The assembly rose like a single, terrified wave, heads snapping down in reverence. But as Evangeline turned to leave, she didn't just walk away. She watched.
She looked at Julian. For the first time, she didn't see the handsome, useless consort; she saw a piece moving on a board. As she swept past, she caught the ghost of a movement—Julian's lips leaning toward the executioner's ear. It was a whisper so thin it barely existed.
"He is pardoned."
Evangeline kept walking, her face a mask of indifference, but inside, her mind ignited. In her first life, she had been too arrogant to notice his "mercy." She had thought he was just being weak. Now she saw it for what it really was: Julian wasn't just being kind. He was building an army of people who owed him their lives, one "secret" pardon at a time.
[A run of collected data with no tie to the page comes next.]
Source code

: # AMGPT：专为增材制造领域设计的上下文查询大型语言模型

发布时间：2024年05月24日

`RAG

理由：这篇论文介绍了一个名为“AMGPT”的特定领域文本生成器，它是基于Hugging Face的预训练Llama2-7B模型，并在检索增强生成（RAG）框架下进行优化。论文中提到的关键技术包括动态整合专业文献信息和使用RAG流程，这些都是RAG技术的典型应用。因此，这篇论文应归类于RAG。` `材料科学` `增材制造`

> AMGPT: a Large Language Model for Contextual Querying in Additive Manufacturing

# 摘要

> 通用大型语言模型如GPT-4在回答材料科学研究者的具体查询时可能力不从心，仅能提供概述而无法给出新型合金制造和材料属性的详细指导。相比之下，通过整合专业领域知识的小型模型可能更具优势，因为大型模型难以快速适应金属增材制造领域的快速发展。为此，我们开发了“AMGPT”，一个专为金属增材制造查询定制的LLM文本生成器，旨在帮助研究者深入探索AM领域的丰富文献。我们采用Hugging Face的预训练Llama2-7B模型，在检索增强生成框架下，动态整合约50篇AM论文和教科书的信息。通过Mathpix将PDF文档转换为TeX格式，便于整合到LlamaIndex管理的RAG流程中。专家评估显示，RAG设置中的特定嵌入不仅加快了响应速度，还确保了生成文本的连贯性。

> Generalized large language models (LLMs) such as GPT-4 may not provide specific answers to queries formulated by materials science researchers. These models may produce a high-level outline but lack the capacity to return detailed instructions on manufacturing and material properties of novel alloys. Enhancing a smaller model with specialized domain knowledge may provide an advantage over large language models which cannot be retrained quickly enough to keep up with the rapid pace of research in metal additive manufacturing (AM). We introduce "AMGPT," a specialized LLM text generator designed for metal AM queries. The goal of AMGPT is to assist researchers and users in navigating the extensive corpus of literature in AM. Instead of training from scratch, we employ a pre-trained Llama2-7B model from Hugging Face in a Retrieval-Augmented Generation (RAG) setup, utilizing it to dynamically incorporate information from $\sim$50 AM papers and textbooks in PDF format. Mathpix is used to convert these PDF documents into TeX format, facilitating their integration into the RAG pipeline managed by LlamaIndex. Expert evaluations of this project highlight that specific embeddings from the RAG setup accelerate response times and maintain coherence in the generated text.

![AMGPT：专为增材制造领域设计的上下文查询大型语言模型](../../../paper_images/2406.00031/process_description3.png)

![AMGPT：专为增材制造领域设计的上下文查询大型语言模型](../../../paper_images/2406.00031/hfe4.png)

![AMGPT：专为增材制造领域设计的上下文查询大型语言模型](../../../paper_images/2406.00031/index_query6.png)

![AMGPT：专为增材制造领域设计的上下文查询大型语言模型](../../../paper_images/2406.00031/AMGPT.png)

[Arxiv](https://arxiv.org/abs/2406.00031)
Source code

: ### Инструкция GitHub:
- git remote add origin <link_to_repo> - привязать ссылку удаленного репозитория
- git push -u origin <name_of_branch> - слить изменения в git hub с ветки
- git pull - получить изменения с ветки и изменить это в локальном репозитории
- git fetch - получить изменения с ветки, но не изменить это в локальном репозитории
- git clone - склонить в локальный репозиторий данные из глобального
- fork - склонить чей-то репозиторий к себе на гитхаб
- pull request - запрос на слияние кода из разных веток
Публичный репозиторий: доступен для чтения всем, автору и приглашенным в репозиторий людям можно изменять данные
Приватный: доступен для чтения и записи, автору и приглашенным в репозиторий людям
While she was playing the villain, he was playing the savior. And he was doing it right under her nose.
The world didn't just tilt; it felt like the floor had turned into liquid. Evangeline's mind raced, replaying those three words over and over. He is pardoned.
Could Julian—her golden, pathetic Julian—truly be countermanding her orders? Was he dismantling her authority behind her back, one whisper at a time?
No, her old self argued. It's impossible. Julian was a creature of soft edges and shallow thoughts. He was a decorative piece of furniture, a man who would rather oversleep than lead. He didn't have the stomach for defiance, let alone the spine for a conspiracy.
But as she retreated to her chambers, the silence of the palace didn't feel peaceful anymore. It felt heavy, like the air before a lightning strike. She paced the room, her red silks hissing against the floor, trying to convince herself it was a hallucination. You're traumatized, she told herself. You're seeing ghosts in the shadows because you were a ghost an hour ago.
But then, the memory of the rebellion flared up—not the fire or the screams, but the efficiency of it. The way the gates had opened so easily. The way her own hussars had stepped aside as if they were following a higher command.
She froze. The realization didn't just strike her; it felt like a bucket of ice water poured directly into her lungs.
"Damn it," she hissed, her eyes wide and wild in the dim light of her study. "I've been so focused on the vipers in the pews that I forgot the one sitting right next to me."
If Julian was secretly saving the people she condemned, he wasn't being kind. He was being tactical. He was buying the loyalty of her enemies with the very lives she was trying to take. He wasn't her "Golden Dawn"—he was the one who had turned the lights out.
Panic, hot and sharp, flared in her throat. She needed the only person who had never lied to her. The only person whose soul wasn't for sale.
"Where is Silver?" she demanded of the empty room, her voice a frantic, jagged rasp. "Where is that magnificent idiot?"